Ressell Beattie says of the Atlanta Olympics, "They lied to us horribly." He describes the early hype about the need to get tickets early. I don't know about Sydney but I know that the same kinds of deception were in evidence in Los Angeles in 1984.
I wonder if the seats won't be empty in the form of poor television ratings for the NBC record setting poor performance. Part of the problem, at least, seems to be NBC would rather cover those things that are easy to cover. This focus on what's easy treats us to hours of rowing coverage every day. Expanding coverage to more channels hasn't made the coverage any better. Instead the viewer is given more hours a day of the same thing that would be on a single channel. When it comes to events that are more difficult to cover, like equestrian eventing, viewers are limited to a few seconds of nationalistic coverage. Almost as much time was devoted to riders saying "hi mom" as it was to the total time spent actually showing the dressage portion of eventing.

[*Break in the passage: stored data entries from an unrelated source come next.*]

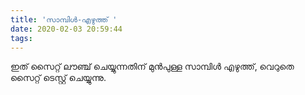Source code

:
 ```yaml
---
title: 'സാമ്പിൾ-എഴുത്ത് '
date: 2020-02-03 20:59:44
tags:
---
```

ഇത് സൈറ്റ് ലൗഞ്ച് ചെയ്യുന്നതിന് മുൻപുള്ള സാമ്പിൾ എഴുത്ത്, വെറുതെ സൈറ്റ് ടെസ്റ്റ് ചെയ്യുന്നു.
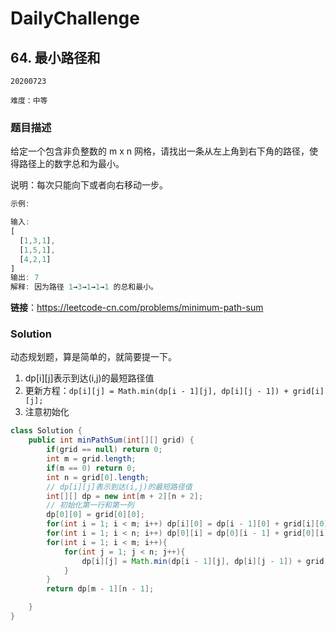 # DailyChallenge

## 64. 最小路径和

`20200723`

`难度：中等`

### 题目描述

给定一个包含非负整数的 m x n 网格，请找出一条从左上角到右下角的路径，使得路径上的数字总和为最小。

说明：每次只能向下或者向右移动一步。

```matlab
示例:

输入:
[
  [1,3,1],
  [1,5,1],
  [4,2,1]
]
输出: 7
解释: 因为路径 1→3→1→1→1 的总和最小。
```

**链接**：<https://leetcode-cn.com/problems/minimum-path-sum>

### Solution

动态规划题，算是简单的，就简要提一下。

1. dp[i][j]表示到达(i,j)的最短路径值
2. 更新方程：`dp[i][j] = Math.min(dp[i - 1][j], dp[i][j - 1]) + grid[i][j];`
3. 注意初始化

```java
class Solution {
    public int minPathSum(int[][] grid) {
        if(grid == null) return 0;
        int m = grid.length;
        if(m == 0) return 0;
        int n = grid[0].length;
        // dp[i][j]表示到达(i,j)的最短路径值
        int[][] dp = new int[m + 2][n + 2];
        // 初始化第一行和第一列
        dp[0][0] = grid[0][0];
        for(int i = 1; i < m; i++) dp[i][0] = dp[i - 1][0] + grid[i][0];
        for(int i = 1; i < n; i++) dp[0][i] = dp[0][i - 1] + grid[0][i];
        for(int i = 1; i < m; i++){
            for(int j = 1; j < n; j++){
                dp[i][j] = Math.min(dp[i - 1][j], dp[i][j - 1]) + grid[i][j];
            }
        }
        return dp[m - 1][n - 1];

    }
}
```
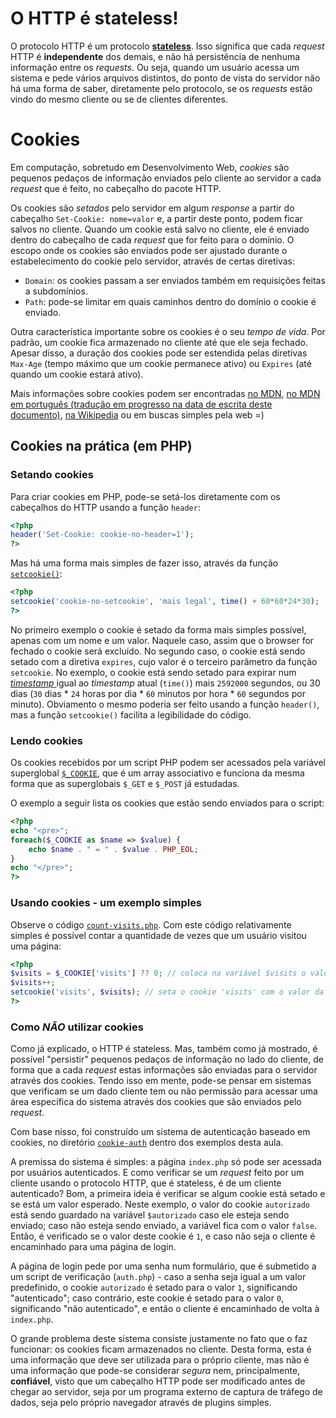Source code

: # O HTTP é stateless!

O protocolo HTTP é um protocolo [**stateless**](https://en.wikipedia.org/wiki/Stateless_protocol). Isso significa que cada *request* HTTP é **independente** dos demais, e não há persistência de nenhuma informação entre os *requests*. Ou seja, quando um usuário acessa um sistema e pede vários arquivos distintos, do ponto de vista do servidor não há uma forma de saber, diretamente pelo protocolo, se os *requests* estão vindo do mesmo cliente ou se de clientes diferentes.

# Cookies

Em computação, sobretudo em Desenvolvimento Web, *cookies* são pequenos pedaços de informação enviados pelo cliente ao servidor a cada *request* que é feito, no cabeçalho do pacote HTTP.

Os cookies são *setados* pelo servidor em algum *response* a partir do cabeçalho `Set-Cookie: nome=valor` e, a partir deste ponto, podem ficar salvos no cliente. Quando um cookie está salvo no cliente, ele é enviado dentro do cabeçalho de cada *request* que for feito para o domínio. O escopo onde os cookies são enviados pode ser ajustado durante o estabelecimento do cookie pelo servidor, através de certas diretivas:
- `Domain`: os cookies passam a ser enviados também em requisições feitas a subdomínios.
- `Path`: pode-se limitar em quais caminhos dentro do domínio o cookie é enviado.

Outra característica importante sobre os cookies é o seu *tempo de vida*. Por padrão, um cookie fica armazenado no cliente até que ele seja fechado. Apesar disso, a duração dos cookies pode ser estendida pelas diretivas `Max-Age` (tempo máximo que um cookie permanece ativo) ou `Expires` (até quando um cookie estará ativo).

Mais informações sobre cookies podem ser encontradas [no MDN](https://developer.mozilla.org/en-US/docs/Web/HTTP/Cookies), [no MDN em português (tradução em progresso na data de escrita deste documento)](https://developer.mozilla.org/pt-BR/docs/Web/HTTP/Cookies), [na Wikipedia](https://pt.wikipedia.org/wiki/Cookie_(informática)) ou em buscas simples pela web =)

## Cookies na prática (em PHP)

### Setando cookies

Para criar cookies em PHP, pode-se setá-los diretamente com os cabeçalhos do HTTP usando a função `header`:
```php
<?php
header('Set-Cookie: cookie-no-header=1');
?>
```

Mas há uma forma mais simples de fazer isso, através da função [`setcookie()`](https://www.php.net/manual/en/function.setcookie.php):
```php
<?php
setcookie('cookie-no-setcookie', 'mais legal', time() + 60*60*24*30);
?>
```

No primeiro exemplo o cookie é setado da forma mais simples possível, apenas com um nome e um valor. Naquele caso, assim que o browser for fechado o cookie será excluído. No segundo caso, o cookie está sendo setado com a diretiva `expires`, cujo valor é o terceiro parâmetro da função `setcookie`. No exemplo, o cookie está sendo setado para expirar num [*timestamp* ](https://www.unixtimestamp.com) igual ao *timestamp* atual (`time()`) mais `2592000` segundos, ou 30 dias (`30` dias * `24` horas por dia * `60` minutos por hora * `60` segundos por minuto). Obviamento o mesmo poderia ser feito usando a função `header()`, mas a função `setcookie()` facilita a legibilidade do código.

### Lendo cookies

Os cookies recebidos por um script PHP podem ser acessados pela variável superglobal [`$_COOKIE`](https://www.php.net/manual/pt_BR/reserved.variables.cookies.php), que é um array associativo e funciona da mesma forma que as superglobais `$_GET` e `$_POST` já estudadas.

O exemplo a seguir lista os cookies que estão sendo enviados para o script:
```php
<?php
echo "<pre>";
foreach($_COOKIE as $name => $value) {
    echo $name . " = " . $value . PHP_EOL;
}
echo "</pre>";
?>
```

### Usando cookies - um exemplo simples

Observe o código [`count-visits.php`](examples/count-visits.php). Com este código relativamente simples é possível contar a quantidade de vezes que um usuário visitou uma página:
```php
<?php
$visits = $_COOKIE['visits'] ?? 0; // coloca na variável $visits o valor do cookie 'visits' ou 0, caso o cookie não tenha sido enviado pelo request
$visits++;
setcookie('visits', $visits); // seta o cookie 'visits' com o valor da variável $visits
?>
```

### Como *NÃO* utilizar cookies

Como já explicado, o HTTP é stateless. Mas, também como já mostrado, é possível "persistir" pequenos pedaços de informação no lado do cliente, de forma que a cada *request* estas informações são enviadas para o servidor através dos cookies. Tendo isso em mente, pode-se pensar em sistemas que verificam se um dado cliente tem ou não permissão para acessar uma área específica do sistema através dos cookies que são enviados pelo *request*.

Com base nisso, foi construído um sistema de autenticação baseado em cookies, no diretório [`cookie-auth`](examples/cookie-auth/) dentro dos exemplos desta aula.

A premissa do sistema é simples: a página `index.php` só pode ser acessada por usuários autenticados. E como verificar se um *request* feito por um cliente usando o protocolo HTTP, que é stateless, é de um cliente autenticado? Bom, a primeira ideia é verificar se algum cookie está setado e se está um valor esperado. Neste exemplo, o valor do cookie `autorizado` está sendo guardado na variável `$autorizado` caso ele esteja sendo enviado; caso não esteja sendo enviado, a variável fica com o valor `false`. Então, é verificado se o valor deste cookie é `1`, e caso não seja o cliente é encaminhado para uma página de login.

A página de login pede por uma senha num formulário, que é submetido a um script de verificação (`auth.php`) - caso a senha seja igual a um valor predefinido, o cookie `autorizado` é setado para o valor `1`, significando "autenticado"; caso contrário, este cookie é setado para o valor `0`, significando "não autenticado", e então o cliente é encaminhado de volta à `index.php`.

O grande problema deste sistema consiste justamente no fato que o faz funcionar: os cookies ficam armazenados no cliente. Desta forma, esta é uma informação que deve ser utilizada para o próprio cliente, mas não é uma informação que pode-se considerar *segura* nem, principalmente, **confiável**, visto que um cabeçalho HTTP pode ser modificado antes de chegar ao servidor, seja por um programa externo de captura de tráfego de dados, seja pelo próprio navegador através de plugins simples.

On another note I wonder if we aren't seeing the decline of the Olympics. At one time the world came together every few years for a world meeting. Now days there are far more frequent meetings and a connected world is more a part of these meetings. In the era of instant global communications other meetings have taken on greater meaning. For example few would question that Lance Armstrong is unrivaled in being deemed the champion of road racing, having just destroyed another Tour De France group a record-setting sixth time, is considered no less a cyclist being absent from the Olympics. The races at the Olympics are somehow less meaningful knowing that the greatest cyclist in the sport today is absent.